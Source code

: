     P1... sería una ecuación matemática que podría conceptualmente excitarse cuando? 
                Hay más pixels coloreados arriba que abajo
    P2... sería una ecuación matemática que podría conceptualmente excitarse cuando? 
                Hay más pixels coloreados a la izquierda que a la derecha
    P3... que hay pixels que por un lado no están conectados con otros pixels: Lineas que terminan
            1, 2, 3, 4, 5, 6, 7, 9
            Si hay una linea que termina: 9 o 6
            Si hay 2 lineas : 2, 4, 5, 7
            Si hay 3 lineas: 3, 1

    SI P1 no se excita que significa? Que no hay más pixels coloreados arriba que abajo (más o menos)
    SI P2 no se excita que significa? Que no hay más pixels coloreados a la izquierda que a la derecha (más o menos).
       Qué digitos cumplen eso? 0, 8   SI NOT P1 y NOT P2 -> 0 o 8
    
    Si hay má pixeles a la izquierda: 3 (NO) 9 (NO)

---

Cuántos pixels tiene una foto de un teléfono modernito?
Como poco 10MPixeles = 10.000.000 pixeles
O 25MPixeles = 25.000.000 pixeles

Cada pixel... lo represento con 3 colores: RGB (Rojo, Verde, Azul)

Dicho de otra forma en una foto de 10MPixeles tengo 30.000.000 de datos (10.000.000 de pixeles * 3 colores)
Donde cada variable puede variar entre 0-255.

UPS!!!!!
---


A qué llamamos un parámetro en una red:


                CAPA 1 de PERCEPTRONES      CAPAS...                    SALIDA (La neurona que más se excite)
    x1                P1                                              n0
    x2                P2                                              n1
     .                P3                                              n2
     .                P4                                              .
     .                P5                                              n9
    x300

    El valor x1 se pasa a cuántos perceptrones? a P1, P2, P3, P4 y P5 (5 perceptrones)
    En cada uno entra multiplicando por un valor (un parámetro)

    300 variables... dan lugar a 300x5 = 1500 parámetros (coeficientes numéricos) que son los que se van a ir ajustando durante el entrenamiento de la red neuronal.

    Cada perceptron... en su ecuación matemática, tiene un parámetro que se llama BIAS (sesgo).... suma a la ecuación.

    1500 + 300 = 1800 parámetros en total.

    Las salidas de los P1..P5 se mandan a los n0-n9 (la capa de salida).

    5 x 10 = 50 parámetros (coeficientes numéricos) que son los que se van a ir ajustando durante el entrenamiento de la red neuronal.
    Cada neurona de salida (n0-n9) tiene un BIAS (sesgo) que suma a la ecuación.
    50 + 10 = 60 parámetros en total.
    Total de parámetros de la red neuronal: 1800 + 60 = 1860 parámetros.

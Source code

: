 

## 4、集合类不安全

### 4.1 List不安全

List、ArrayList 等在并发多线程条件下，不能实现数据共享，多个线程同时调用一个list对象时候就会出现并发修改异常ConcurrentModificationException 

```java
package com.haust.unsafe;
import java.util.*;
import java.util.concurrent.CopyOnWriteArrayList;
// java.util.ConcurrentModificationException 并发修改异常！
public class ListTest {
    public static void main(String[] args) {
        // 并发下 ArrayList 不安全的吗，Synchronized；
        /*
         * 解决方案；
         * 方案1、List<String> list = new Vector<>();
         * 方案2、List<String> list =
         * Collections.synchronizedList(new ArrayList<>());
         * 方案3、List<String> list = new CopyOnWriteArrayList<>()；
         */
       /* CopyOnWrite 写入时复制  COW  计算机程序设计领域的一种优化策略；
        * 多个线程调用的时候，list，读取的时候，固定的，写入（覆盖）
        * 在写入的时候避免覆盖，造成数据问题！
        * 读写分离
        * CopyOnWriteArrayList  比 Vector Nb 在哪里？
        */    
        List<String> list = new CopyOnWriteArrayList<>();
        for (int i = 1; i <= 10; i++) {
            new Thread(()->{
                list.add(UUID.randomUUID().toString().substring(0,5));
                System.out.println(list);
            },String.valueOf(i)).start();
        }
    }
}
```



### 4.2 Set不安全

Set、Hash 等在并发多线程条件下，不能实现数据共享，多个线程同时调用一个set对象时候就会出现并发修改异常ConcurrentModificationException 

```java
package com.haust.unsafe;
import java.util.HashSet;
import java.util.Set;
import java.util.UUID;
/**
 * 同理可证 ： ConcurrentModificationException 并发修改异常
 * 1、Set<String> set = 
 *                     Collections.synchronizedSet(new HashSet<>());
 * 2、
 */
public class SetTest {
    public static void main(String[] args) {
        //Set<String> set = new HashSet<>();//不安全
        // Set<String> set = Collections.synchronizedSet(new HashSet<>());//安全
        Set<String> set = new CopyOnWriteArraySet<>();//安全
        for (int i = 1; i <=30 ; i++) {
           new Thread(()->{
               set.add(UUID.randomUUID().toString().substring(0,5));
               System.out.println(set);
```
+--
• TASK TO COMPLETE
The data above should be returned exactly as written.

• RESPONSE FOR THIS EXERCISE
Source code

:     P1... sería una ecuación matemática que podría conceptualmente excitarse cuando? 
                Hay más pixels coloreados arriba que abajo
    P2... sería una ecuación matemática que podría conceptualmente excitarse cuando? 
                Hay más pixels coloreados a la izquierda que a la derecha
    P3... que hay pixels que por un lado no están conectados con otros pixels: Lineas que terminan
            1, 2, 3, 4, 5, 6, 7, 9
            Si hay una linea que termina: 9 o 6
            Si hay 2 lineas : 2, 4, 5, 7
            Si hay 3 lineas: 3, 1

    SI P1 no se excita que significa? Que no hay más pixels coloreados arriba que abajo (más o menos)
    SI P2 no se excita que significa? Que no hay más pixels coloreados a la izquierda que a la derecha (más o menos).
       Qué digitos cumplen eso? 0, 8   SI NOT P1 y NOT P2 -> 0 o 8
    
    Si hay má pixeles a la izquierda: 3 (NO) 9 (NO)

---

Cuántos pixels tiene una foto de un teléfono modernito?
Como poco 10MPixeles = 10.000.000 pixeles
O 25MPixeles = 25.000.000 pixeles

Cada pixel... lo represento con 3 colores: RGB (Rojo, Verde, Azul)

Dicho de otra forma en una foto de 10MPixeles tengo 30.000.000 de datos (10.000.000 de pixeles * 3 colores)
Donde cada variable puede variar entre 0-255.

UPS!!!!!
---


A qué llamamos un parámetro en una red:


                CAPA 1 de PERCEPTRONES      CAPAS...                    SALIDA (La neurona que más se excite)
    x1                P1                                              n0
    x2                P2                                              n1
     .                P3                                              n2
     .                P4                                              .
     .                P5                                              n9
    x300

    El valor x1 se pasa a cuántos perceptrones? a P1, P2, P3, P4 y P5 (5 perceptrones)
    En cada uno entra multiplicando por un valor (un parámetro)

    300 variables... dan lugar a 300x5 = 1500 parámetros (coeficientes numéricos) que son los que se van a ir ajustando durante el entrenamiento de la red neuronal.

    Cada perceptron... en su ecuación matemática, tiene un parámetro que se llama BIAS (sesgo).... suma a la ecuación.

    1500 + 300 = 1800 parámetros en total.

    Las salidas de los P1..P5 se mandan a los n0-n9 (la capa de salida).

    5 x 10 = 50 parámetros (coeficientes numéricos) que son los que se van a ir ajustando durante el entrenamiento de la red neuronal.
    Cada neurona de salida (n0-n9) tiene un BIAS (sesgo) que suma a la ecuación.
    50 + 10 = 60 parámetros en total.
    Total de parámetros de la red neuronal: 1800 + 60 = 1860 parámetros.

Source code

: 

## 4、集合类不安全

### 4.1 List不安全

List、ArrayList 等在并发多线程条件下，不能实现数据共享，多个线程同时调用一个list对象时候就会出现并发修改异常ConcurrentModificationException 

```java
package com.haust.unsafe;
import java.util.*;
import java.util.concurrent.CopyOnWriteArrayList;
// java.util.ConcurrentModificationException 并发修改异常！
public class ListTest {
    public static void main(String[] args) {
        // 并发下 ArrayList 不安全的吗，Synchronized；
        /*
         * 解决方案；
         * 方案1、List<String> list = new Vector<>();
         * 方案2、List<String> list =
         * Collections.synchronizedList(new ArrayList<>());
         * 方案3、List<String> list = new CopyOnWriteArrayList<>()；
         */
       /* CopyOnWrite 写入时复制  COW  计算机程序设计领域的一种优化策略；
        * 多个线程调用的时候，list，读取的时候，固定的，写入（覆盖）
        * 在写入的时候避免覆盖，造成数据问题！
        * 读写分离
        * CopyOnWriteArrayList  比 Vector Nb 在哪里？
        */    
        List<String> list = new CopyOnWriteArrayList<>();
        for (int i = 1; i <= 10; i++) {
            new Thread(()->{
                list.add(UUID.randomUUID().toString().substring(0,5));
                System.out.println(list);
            },String.valueOf(i)).start();
        }
    }
}
```



### 4.2 Set不安全

Set、Hash 等在并发多线程条件下，不能实现数据共享，多个线程同时调用一个set对象时候就会出现并发修改异常ConcurrentModificationException 

```java
package com.haust.unsafe;
import java.util.HashSet;
import java.util.Set;
import java.util.UUID;
/**
 * 同理可证 ： ConcurrentModificationException 并发修改异常
 * 1、Set<String> set = 
 *                     Collections.synchronizedSet(new HashSet<>());
 * 2、
 */
public class SetTest {
    public static void main(String[] args) {
        //Set<String> set = new HashSet<>();//不安全
        // Set<String> set = Collections.synchronizedSet(new HashSet<>());//安全
        Set<String> set = new CopyOnWriteArraySet<>();//安全
        for (int i = 1; i <=30 ; i++) {
           new Thread(()->{
               set.add(UUID.randomUUID().toString().substring(0,5));
               System.out.println(set);
```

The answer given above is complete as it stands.